The court concluded that the facts in Cavanaugh undermined the overall rationale for the consumer expectations test.  The court explained that the consumer expectations test traditionally views the manufacturer as playing a central role in establishing an ordinary consumer’s expectations and in turn motivating consumers to buy their products.[18]  Ultimately, the court held the consumer expectations test did not apply because the ordinary consumer, who was the patient, could not have formed a reasonable expectation on the performance of the medical device used during his surgery.[19] 

Conclusion/Final Thoughts

While it may be a limited decision, Cavanaugh is significant because it is the first appellate decision since the holding in Aubin to hold that the consumer expectations test was not the appropriate standard for proving a design defect.  This case may set the stage for expanding situations where the risk-utility test should be the standard for design defects.

A critical issue moving forward will be expansion of this holding to other “complex” products outside of certain medical devices.  To increase the chances of the risk-utility test being the standard, manufacturers should use the factors highlighted in footnote number four in Cavanaugh to show the consumer expectations test is not appropriate.  Those factors include not only the product’s complexity, but:

  • There has not been a prolonged use of the product by ordinary consumers;
    • There is limited knowledge of the product by ordinary consumers; and
    • There is little or no familiarity of the product’s performance by ordinary consumers.

If it can be shown that an ordinary consumer could not have formed a reasonable expectation about the performance of the product at issue, a good argument exists that risk-utility is the only appropriate test for proving a design defect .


[1] Cavanaugh v.
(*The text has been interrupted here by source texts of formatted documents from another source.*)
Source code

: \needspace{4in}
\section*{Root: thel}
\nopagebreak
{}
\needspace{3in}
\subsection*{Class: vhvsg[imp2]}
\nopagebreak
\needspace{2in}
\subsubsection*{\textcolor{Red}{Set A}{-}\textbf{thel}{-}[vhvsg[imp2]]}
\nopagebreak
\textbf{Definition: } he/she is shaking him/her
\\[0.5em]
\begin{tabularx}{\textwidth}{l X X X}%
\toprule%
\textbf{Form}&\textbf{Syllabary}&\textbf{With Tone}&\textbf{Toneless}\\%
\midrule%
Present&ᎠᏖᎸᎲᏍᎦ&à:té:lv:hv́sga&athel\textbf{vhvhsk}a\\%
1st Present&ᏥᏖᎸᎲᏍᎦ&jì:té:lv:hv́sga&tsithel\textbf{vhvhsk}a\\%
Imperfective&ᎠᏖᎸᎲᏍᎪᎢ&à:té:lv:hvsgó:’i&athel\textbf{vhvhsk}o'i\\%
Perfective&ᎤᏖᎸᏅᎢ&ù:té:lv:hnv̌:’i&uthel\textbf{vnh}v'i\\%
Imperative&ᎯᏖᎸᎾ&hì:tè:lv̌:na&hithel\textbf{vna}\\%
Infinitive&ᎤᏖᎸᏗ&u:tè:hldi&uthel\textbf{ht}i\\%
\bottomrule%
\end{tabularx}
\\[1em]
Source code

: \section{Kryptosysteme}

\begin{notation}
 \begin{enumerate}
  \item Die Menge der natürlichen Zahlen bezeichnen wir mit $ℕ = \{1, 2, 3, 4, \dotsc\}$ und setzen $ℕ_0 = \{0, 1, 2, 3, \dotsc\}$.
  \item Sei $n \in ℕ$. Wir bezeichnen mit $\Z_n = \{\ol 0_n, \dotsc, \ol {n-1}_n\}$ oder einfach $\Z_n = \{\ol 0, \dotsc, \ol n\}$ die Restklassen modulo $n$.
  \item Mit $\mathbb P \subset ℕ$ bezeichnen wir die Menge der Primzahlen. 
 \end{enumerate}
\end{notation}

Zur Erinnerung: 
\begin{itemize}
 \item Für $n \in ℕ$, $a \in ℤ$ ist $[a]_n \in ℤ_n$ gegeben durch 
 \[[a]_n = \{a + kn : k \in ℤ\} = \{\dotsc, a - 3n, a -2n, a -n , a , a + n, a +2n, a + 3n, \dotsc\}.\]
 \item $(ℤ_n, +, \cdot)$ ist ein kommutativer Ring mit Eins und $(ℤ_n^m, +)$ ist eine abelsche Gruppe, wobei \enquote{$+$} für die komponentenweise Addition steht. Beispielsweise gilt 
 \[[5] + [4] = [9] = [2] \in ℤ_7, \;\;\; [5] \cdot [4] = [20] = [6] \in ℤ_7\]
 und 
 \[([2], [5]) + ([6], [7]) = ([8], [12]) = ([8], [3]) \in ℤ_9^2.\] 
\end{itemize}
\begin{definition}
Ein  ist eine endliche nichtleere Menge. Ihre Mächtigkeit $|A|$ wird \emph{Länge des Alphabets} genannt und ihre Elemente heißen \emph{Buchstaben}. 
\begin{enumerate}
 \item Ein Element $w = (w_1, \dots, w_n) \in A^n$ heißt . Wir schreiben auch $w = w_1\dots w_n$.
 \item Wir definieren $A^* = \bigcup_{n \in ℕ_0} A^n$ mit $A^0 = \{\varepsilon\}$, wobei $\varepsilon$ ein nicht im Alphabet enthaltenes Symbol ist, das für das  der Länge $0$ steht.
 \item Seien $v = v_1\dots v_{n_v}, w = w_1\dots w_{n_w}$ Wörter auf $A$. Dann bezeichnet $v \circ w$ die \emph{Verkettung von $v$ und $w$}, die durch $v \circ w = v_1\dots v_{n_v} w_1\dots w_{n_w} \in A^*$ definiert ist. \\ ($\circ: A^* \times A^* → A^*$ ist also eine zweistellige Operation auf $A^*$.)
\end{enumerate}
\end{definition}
Stryker Corp., No. 4D19-523, at 6.

[2] Aubin v. Union Carbide Corp., 177 So. 3d 489, 500-12 (Fla. 2015).

[3] 177 So. 3d 489 (Fla. 2015).

[4] In re Standard Jury Instructions in Civil Cases – Report No. 19-03, 290 So. 3d 840, 842 (Fla. 2020).

[5] Id.

[6] No. 4D19-523 (4th DCA October 7, 2020).

[7] Cavanaugh v. Stryker Corp., No. 4D19-523, at 1-4.

[8] Id.

[9] Id.

[10] Id. at 2.

[11] Id. at 5-6.

[12] Id. at 6.

[13] Cavanaugh v. Stryker Corp., No. 4D19-523,at 8.

[14] Id.

[15] Id. (Emphasis added).

[16] Id. at 9.

[17] Id. (Citations and internal quotations omitted).

[18] Id.

[19] Cavanaugh v. Stryker Corp., No. 4D19-523, at 9.

DISCLAIMER: Because of the generality of this update, the information provided herein may not be applicable in all situations and should not be acted upon without specific legal advice based on particular situations.